Thornley, Isobel D., ed., trans.; Plucknett, Theodore F. T., ed., Year Books of Richard II: 11 Richard II 1387-1388 (London: Spottiswoode, Ballantyne & Co. Ltd)
Number of pages of primary source text: 280
Dates: 1387 - 1388
Archival Reference: Lincoln's Inn, Hale MS. 77; Brit. Mus., Add. MS. 32,087; Lincoln's Inn, Hale MS. 187; Brit. Mus., Add. MS. 25,187; Cambr. Univ. Lib., MS. Ee. II, 26; Brit. Mus., Royal MS. 17 E VI; Cambr. Univ. Lib, MS. Ll. III, I
- Translated into English.
- Original language included.
Translation Comments: Facing-page translation.
- Court Roll
- Law - Legislation
- Economy - Crafts and Industry
- Economy - Guilds and Labor
- Economy - Trade
- Law - Crime
- Law - Secular
“Year Books” are the modern English name that is now typically given to the earliest law reports of England. The documents edited in this volume contain court records of pleas (such as property disputes, trade regulations, and criminal cases) given during years 1387 and 1388 of Richard II’s reign. Thornley divides the documents into 4 sections, the Trinity, Michaelmas, Hilary, and Easter Terms. Several indices conclude the volume: a concordance of this edition with other abridgments of the Year Book; a table cases and statutes cited; a table of types of legal actions taken; a table of cases; an index of people and places; and an index of subjects. A legal calendar is also included before the text proper.

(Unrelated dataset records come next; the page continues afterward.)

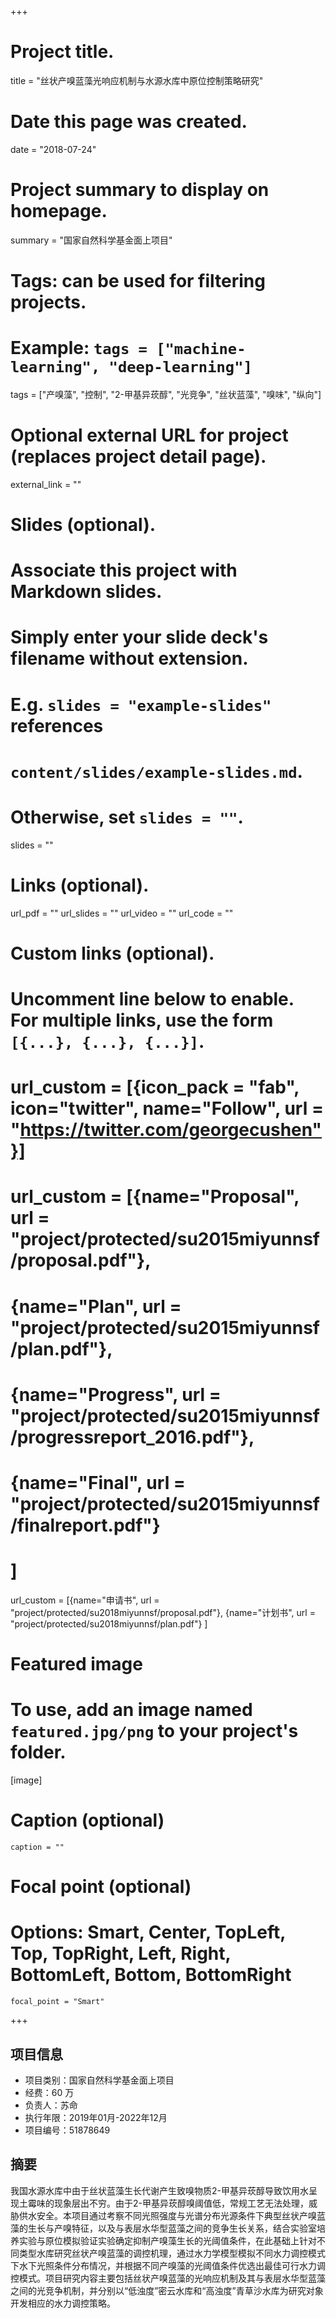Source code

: +++
# Project title.
title = "丝状产嗅蓝藻光响应机制与水源水库中原位控制策略研究"

# Date this page was created.
date = "2018-07-24"

# Project summary to display on homepage.
summary = "国家自然科学基金面上项目"

# Tags: can be used for filtering projects.
# Example: `tags = ["machine-learning", "deep-learning"]`
tags = ["产嗅藻", "控制", "2-甲基异莰醇", "光竞争", "丝状蓝藻", "嗅味", "纵向"]

# Optional external URL for project (replaces project detail page).
external_link = ""

# Slides (optional).
#   Associate this project with Markdown slides.
#   Simply enter your slide deck's filename without extension.
#   E.g. `slides = "example-slides"` references 
#   `content/slides/example-slides.md`.
#   Otherwise, set `slides = ""`.
slides = ""

# Links (optional).
url_pdf = ""
url_slides = ""
url_video = ""
url_code = ""

# Custom links (optional).
#   Uncomment line below to enable. For multiple links, use the form `[{...}, {...}, {...}]`.
# url_custom = [{icon_pack = "fab", icon="twitter", name="Follow", url = "https://twitter.com/georgecushen"}]
# url_custom = [{name="Proposal", url = "project/protected/su2015miyunnsf/proposal.pdf"},
# {name="Plan", url = "project/protected/su2015miyunnsf/plan.pdf"},
# {name="Progress", url = "project/protected/su2015miyunnsf/progressreport_2016.pdf"},
# {name="Final", url = "project/protected/su2015miyunnsf/finalreport.pdf"}
# ]
url_custom = [{name="申请书", url = "project/protected/su2018miyunnsf/proposal.pdf"},
{name="计划书", url = "project/protected/su2018miyunnsf/plan.pdf"}
]

# Featured image
# To use, add an image named `featured.jpg/png` to your project's folder. 
[image]
  # Caption (optional)
    caption = ""
  
  # Focal point (optional)
  # Options: Smart, Center, TopLeft, Top, TopRight, Left, Right, BottomLeft, Bottom, BottomRight
    focal_point = "Smart"

+++

## 项目信息

- 项目类别：国家自然科学基金面上项目
- 经费：60 万
- 负责人：苏命
- 执行年限：2019年01月-2022年12月
- 项目编号：51878649

## 摘要

我国水源水库中由于丝状蓝藻生长代谢产生致嗅物质2-甲基异莰醇导致饮用水呈现土霉味的现象层出不穷。由于2-甲基异莰醇嗅阈值低，常规工艺无法处理，威胁供水安全。本项目通过考察不同光照强度与光谱分布光源条件下典型丝状产嗅蓝藻的生长与产嗅特征，以及与表层水华型蓝藻之间的竞争生长关系，结合实验室培养实验与原位模拟验证实验确定抑制产嗅藻生长的光阈值条件，在此基础上针对不同类型水库研究丝状产嗅蓝藻的调控机理，通过水力学模型模拟不同水力调控模式下水下光照条件分布情况，并根据不同产嗅藻的光阈值条件优选出最佳可行水力调控模式。项目研究内容主要包括丝状产嗅蓝藻的光响应机制及其与表层水华型蓝藻之间的光竞争机制，并分别以“低浊度”密云水库和“高浊度”青草沙水库为研究对象开发相应的水力调控策略。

The Boston University Law School has digitized many Year Books from the years 1268-1535 and organized each individual entry in a fully searchable online database
This lengthy (40 pp.) introduction begins with a general overview of the historical events of 11 Richard II, mainly focusing on political history but also mentioning particular judges and other members of Parliament and the legal system. The second section discusses the 7 manuscripts in which the Year Book can be found and how they were edited to form the present volume. The final section discusses the rolls of the court and how the cases were recorded.
A secondary portion of the introduction follows this and comments on selected cases: 1) trespass on the case, 2) deeds obtained by force, 3) account and carriers’ liability, 4) contingent remainders, and 5) uses in the common pleas.